[Collected data]
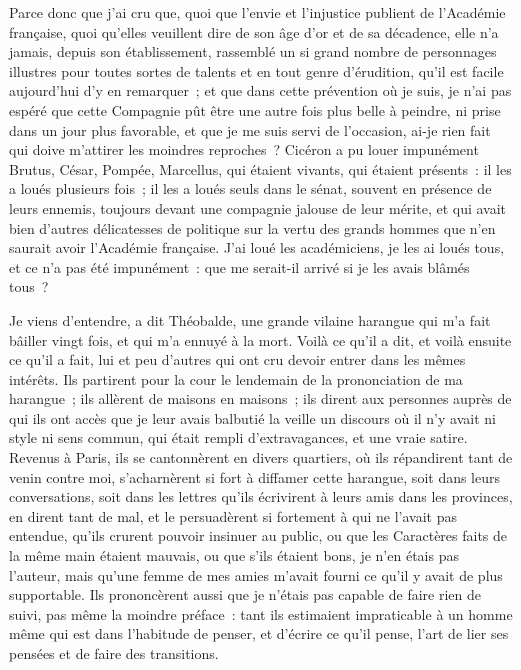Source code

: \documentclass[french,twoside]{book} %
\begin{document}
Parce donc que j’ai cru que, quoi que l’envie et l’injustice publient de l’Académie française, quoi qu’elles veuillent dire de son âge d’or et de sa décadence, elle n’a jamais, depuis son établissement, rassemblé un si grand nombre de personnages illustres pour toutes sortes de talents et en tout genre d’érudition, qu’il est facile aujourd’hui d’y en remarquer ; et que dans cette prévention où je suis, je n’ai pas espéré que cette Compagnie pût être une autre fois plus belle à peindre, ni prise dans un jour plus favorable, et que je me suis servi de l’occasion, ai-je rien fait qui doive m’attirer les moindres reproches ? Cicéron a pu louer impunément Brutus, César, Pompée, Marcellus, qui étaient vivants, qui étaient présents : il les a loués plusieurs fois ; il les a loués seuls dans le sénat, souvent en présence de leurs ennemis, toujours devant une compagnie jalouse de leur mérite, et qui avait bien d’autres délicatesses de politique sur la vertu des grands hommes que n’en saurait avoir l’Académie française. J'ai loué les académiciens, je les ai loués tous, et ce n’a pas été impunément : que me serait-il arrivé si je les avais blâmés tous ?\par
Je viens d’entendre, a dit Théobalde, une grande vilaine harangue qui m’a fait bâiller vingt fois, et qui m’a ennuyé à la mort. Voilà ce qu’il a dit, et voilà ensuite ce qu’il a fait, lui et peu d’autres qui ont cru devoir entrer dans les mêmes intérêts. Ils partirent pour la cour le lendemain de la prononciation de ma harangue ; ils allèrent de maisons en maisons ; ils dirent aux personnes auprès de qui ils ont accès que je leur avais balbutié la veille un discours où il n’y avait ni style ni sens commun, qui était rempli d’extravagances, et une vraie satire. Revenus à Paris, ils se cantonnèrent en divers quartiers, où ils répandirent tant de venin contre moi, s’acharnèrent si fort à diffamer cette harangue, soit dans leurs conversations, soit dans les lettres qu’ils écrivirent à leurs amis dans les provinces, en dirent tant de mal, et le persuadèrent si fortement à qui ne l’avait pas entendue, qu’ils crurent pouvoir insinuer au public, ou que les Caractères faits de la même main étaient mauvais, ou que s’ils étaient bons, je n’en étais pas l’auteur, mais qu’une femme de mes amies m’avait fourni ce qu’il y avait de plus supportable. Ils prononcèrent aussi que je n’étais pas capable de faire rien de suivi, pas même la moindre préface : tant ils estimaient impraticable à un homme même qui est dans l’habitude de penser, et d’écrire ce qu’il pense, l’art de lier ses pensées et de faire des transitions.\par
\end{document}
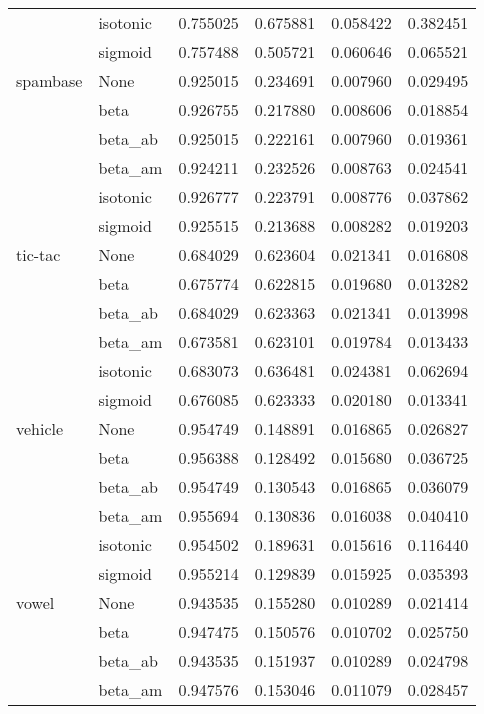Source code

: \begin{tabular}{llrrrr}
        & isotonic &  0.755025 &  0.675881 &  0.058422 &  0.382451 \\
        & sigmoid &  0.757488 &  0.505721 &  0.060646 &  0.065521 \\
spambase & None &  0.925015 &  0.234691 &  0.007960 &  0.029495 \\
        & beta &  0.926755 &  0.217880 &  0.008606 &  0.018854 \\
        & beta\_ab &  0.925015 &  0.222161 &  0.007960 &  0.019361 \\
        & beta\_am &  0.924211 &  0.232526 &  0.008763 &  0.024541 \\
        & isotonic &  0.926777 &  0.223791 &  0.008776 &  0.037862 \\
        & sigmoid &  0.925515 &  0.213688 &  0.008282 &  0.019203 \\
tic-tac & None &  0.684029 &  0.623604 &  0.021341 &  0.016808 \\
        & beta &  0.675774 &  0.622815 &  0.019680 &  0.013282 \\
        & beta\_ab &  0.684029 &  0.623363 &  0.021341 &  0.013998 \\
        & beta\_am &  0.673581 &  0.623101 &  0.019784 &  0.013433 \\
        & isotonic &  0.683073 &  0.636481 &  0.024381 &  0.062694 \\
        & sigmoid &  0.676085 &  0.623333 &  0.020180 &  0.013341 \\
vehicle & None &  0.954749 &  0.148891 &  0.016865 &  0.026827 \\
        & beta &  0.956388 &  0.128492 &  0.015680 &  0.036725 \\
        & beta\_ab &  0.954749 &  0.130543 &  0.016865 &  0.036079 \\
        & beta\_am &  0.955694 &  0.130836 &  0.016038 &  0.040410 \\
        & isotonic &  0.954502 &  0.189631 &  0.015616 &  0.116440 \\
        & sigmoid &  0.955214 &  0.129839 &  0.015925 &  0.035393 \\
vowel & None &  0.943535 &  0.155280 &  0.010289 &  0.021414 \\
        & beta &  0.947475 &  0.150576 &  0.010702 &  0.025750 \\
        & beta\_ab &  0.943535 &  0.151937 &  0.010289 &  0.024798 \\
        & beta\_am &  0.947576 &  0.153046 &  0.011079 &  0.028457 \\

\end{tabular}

## Required action
From the first line to the last, output the data exactly, without the pictures.

## Response below
Source code

: \documentclass[french,twoside]{book} %
\begin{document}
Parce donc que j’ai cru que, quoi que l’envie et l’injustice publient de l’Académie française, quoi qu’elles veuillent dire de son âge d’or et de sa décadence, elle n’a jamais, depuis son établissement, rassemblé un si grand nombre de personnages illustres pour toutes sortes de talents et en tout genre d’érudition, qu’il est facile aujourd’hui d’y en remarquer ; et que dans cette prévention où je suis, je n’ai pas espéré que cette Compagnie pût être une autre fois plus belle à peindre, ni prise dans un jour plus favorable, et que je me suis servi de l’occasion, ai-je rien fait qui doive m’attirer les moindres reproches ? Cicéron a pu louer impunément Brutus, César, Pompée, Marcellus, qui étaient vivants, qui étaient présents : il les a loués plusieurs fois ; il les a loués seuls dans le sénat, souvent en présence de leurs ennemis, toujours devant une compagnie jalouse de leur mérite, et qui avait bien d’autres délicatesses de politique sur la vertu des grands hommes que n’en saurait avoir l’Académie française. J'ai loué les académiciens, je les ai loués tous, et ce n’a pas été impunément : que me serait-il arrivé si je les avais blâmés tous ?\par
Je viens d’entendre, a dit Théobalde, une grande vilaine harangue qui m’a fait bâiller vingt fois, et qui m’a ennuyé à la mort. Voilà ce qu’il a dit, et voilà ensuite ce qu’il a fait, lui et peu d’autres qui ont cru devoir entrer dans les mêmes intérêts. Ils partirent pour la cour le lendemain de la prononciation de ma harangue ; ils allèrent de maisons en maisons ; ils dirent aux personnes auprès de qui ils ont accès que je leur avais balbutié la veille un discours où il n’y avait ni style ni sens commun, qui était rempli d’extravagances, et une vraie satire. Revenus à Paris, ils se cantonnèrent en divers quartiers, où ils répandirent tant de venin contre moi, s’acharnèrent si fort à diffamer cette harangue, soit dans leurs conversations, soit dans les lettres qu’ils écrivirent à leurs amis dans les provinces, en dirent tant de mal, et le persuadèrent si fortement à qui ne l’avait pas entendue, qu’ils crurent pouvoir insinuer au public, ou que les Caractères faits de la même main étaient mauvais, ou que s’ils étaient bons, je n’en étais pas l’auteur, mais qu’une femme de mes amies m’avait fourni ce qu’il y avait de plus supportable. Ils prononcèrent aussi que je n’étais pas capable de faire rien de suivi, pas même la moindre préface : tant ils estimaient impraticable à un homme même qui est dans l’habitude de penser, et d’écrire ce qu’il pense, l’art de lier ses pensées et de faire des transitions.\par
\end{document}
Source code

: \begin{tabular}{llrrrr}
        & isotonic &  0.755025 &  0.675881 &  0.058422 &  0.382451 \\
        & sigmoid &  0.757488 &  0.505721 &  0.060646 &  0.065521 \\
spambase & None &  0.925015 &  0.234691 &  0.007960 &  0.029495 \\
        & beta &  0.926755 &  0.217880 &  0.008606 &  0.018854 \\
        & beta\_ab &  0.925015 &  0.222161 &  0.007960 &  0.019361 \\
        & beta\_am &  0.924211 &  0.232526 &  0.008763 &  0.024541 \\
        & isotonic &  0.926777 &  0.223791 &  0.008776 &  0.037862 \\
        & sigmoid &  0.925515 &  0.213688 &  0.008282 &  0.019203 \\
tic-tac & None &  0.684029 &  0.623604 &  0.021341 &  0.016808 \\
        & beta &  0.675774 &  0.622815 &  0.019680 &  0.013282 \\
        & beta\_ab &  0.684029 &  0.623363 &  0.021341 &  0.013998 \\
        & beta\_am &  0.673581 &  0.623101 &  0.019784 &  0.013433 \\
        & isotonic &  0.683073 &  0.636481 &  0.024381 &  0.062694 \\
        & sigmoid &  0.676085 &  0.623333 &  0.020180 &  0.013341 \\
vehicle & None &  0.954749 &  0.148891 &  0.016865 &  0.026827 \\
        & beta &  0.956388 &  0.128492 &  0.015680 &  0.036725 \\
        & beta\_ab &  0.954749 &  0.130543 &  0.016865 &  0.036079 \\
        & beta\_am &  0.955694 &  0.130836 &  0.016038 &  0.040410 \\
        & isotonic &  0.954502 &  0.189631 &  0.015616 &  0.116440 \\
        & sigmoid &  0.955214 &  0.129839 &  0.015925 &  0.035393 \\
vowel & None &  0.943535 &  0.155280 &  0.010289 &  0.021414 \\
        & beta &  0.947475 &  0.150576 &  0.010702 &  0.025750 \\
        & beta\_ab &  0.943535 &  0.151937 &  0.010289 &  0.024798 \\
        & beta\_am &  0.947576 &  0.153046 &  0.011079 &  0.028457 \\

\end{tabular}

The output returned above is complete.